OBS: postponed until early Autumn!

In brief

The seminar will present useful tools and best practices for working effectively on HPC systems. It is expected to be of interest for a general HPC system user, both at a more familiar (intermediate) or starting (beginner) level. To participate, register down below.

Introduction

Working efficiently with HPC starts with the tools you use to interact with the HPC system. It is also helpful to understand the general anatomy of HPC systems and storage. Following on from these fundamentals, we will give some recommendations for data organization on the system and examples of various types of file systems (e.g. parallel vs. local) and their individual strengths and weaknesses. We will then discuss the concepts of parallelism, scalability, scheduling and what types of OS and software you can expect of HPC systems. We will go through some important things to consider when building and installing software. Finally, we will look at different ways of running software on HPC systems and ways to monitor your software as it is running, with the aim of ensuring that your jobs are not poorly configured or wasting resources.

While the content and the practices are useful for HPC systems in general, we will show examples and tools more specific for the NSC clusters, e.g. Tetralith and Sigma.

Schedule OBS: postponed until early Autumn!

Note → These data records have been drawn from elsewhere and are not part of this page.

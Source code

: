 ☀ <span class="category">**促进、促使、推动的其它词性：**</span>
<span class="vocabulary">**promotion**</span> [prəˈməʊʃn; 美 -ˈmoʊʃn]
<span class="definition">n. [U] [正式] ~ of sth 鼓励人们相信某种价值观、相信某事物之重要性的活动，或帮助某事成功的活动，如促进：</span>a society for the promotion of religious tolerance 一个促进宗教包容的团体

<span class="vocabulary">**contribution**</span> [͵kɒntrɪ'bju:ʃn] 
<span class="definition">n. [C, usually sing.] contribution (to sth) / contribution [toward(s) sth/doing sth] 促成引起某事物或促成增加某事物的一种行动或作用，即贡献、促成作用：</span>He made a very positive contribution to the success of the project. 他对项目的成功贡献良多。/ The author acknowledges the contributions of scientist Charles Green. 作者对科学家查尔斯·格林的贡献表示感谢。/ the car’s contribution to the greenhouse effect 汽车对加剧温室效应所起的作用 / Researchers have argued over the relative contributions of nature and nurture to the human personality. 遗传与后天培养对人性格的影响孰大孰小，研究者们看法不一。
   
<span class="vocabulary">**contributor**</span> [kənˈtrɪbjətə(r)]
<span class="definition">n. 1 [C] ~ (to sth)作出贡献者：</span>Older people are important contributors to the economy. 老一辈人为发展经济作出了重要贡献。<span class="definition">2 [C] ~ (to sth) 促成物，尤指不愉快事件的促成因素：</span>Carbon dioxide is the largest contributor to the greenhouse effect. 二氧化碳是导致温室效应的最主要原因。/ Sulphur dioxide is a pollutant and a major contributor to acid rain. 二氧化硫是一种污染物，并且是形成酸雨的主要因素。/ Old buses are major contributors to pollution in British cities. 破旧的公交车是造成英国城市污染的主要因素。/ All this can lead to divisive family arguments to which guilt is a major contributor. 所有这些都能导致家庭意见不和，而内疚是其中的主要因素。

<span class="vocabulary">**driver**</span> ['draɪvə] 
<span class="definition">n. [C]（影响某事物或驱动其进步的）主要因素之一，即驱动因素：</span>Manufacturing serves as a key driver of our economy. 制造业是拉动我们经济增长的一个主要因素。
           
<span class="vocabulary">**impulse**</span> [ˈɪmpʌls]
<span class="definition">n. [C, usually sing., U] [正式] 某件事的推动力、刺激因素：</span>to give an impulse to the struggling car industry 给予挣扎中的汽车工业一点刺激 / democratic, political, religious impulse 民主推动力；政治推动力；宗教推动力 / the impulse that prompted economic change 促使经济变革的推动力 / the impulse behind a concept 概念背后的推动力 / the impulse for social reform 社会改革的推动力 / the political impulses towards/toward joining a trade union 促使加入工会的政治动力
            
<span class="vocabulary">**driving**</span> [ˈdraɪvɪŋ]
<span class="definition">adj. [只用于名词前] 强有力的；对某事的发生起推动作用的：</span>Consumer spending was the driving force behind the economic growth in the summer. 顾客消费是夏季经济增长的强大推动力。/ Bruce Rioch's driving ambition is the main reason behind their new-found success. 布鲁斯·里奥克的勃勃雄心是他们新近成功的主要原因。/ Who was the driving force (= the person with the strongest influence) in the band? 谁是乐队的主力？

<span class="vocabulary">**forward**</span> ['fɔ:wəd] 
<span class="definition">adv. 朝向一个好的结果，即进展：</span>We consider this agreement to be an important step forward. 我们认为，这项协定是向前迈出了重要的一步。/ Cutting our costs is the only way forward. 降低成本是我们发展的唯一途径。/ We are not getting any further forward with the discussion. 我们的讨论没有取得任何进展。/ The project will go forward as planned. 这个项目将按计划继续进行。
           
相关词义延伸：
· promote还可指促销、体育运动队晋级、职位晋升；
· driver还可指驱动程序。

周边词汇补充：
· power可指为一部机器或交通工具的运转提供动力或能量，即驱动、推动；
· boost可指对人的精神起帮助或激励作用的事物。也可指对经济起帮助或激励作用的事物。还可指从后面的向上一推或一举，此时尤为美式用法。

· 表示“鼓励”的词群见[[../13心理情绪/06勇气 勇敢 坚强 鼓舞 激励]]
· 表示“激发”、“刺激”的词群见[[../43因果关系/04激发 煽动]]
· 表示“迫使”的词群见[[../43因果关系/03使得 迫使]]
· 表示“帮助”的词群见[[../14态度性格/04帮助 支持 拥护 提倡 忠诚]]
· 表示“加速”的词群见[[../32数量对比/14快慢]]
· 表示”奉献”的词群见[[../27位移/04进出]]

The schedule for the day is divided into two main parts, before and after lunch break. The parts include several blocks of 20-40 minutes with breaks in between. Each block will include opportunities for questions.

10:00 -12:00 Part I

12:00 -13:00 L u n c h

13:00 -15:00 Part II

Topics/blocks (preliminary)

  • Welcome, introductions and practicalities
  • Tools at your end (e.g. terminal, ssh config., file transfer tools, VNC)
  • HPC system anatomy (login and compute nodes, interconnect, storage)
  • Properties and features of storage areas (e.g. quotas, performance, locality, backups, snapshots, scratch)
  • Concept of parallelism (Amdahl’s law), scalability, scheduling and practical advice for good performance
  • Software on an HPC system (OS, modules, python envs., concept of build envs., containers with Singularity)
  • Ideas and strategies for organizing your workflow (data and file management, traceability and reproducibility)
  • Interacting with the Slurm queueing system (requesting resources interactively or in batch)
  • Practical examples (preparing, submitting, monitoring and evaluating job efficiency)

Presenters

Peter Kjellström, Weine Olovsson, Torben Rasmussen, Hamish Struthers, all at NSC, LiU, Sweden.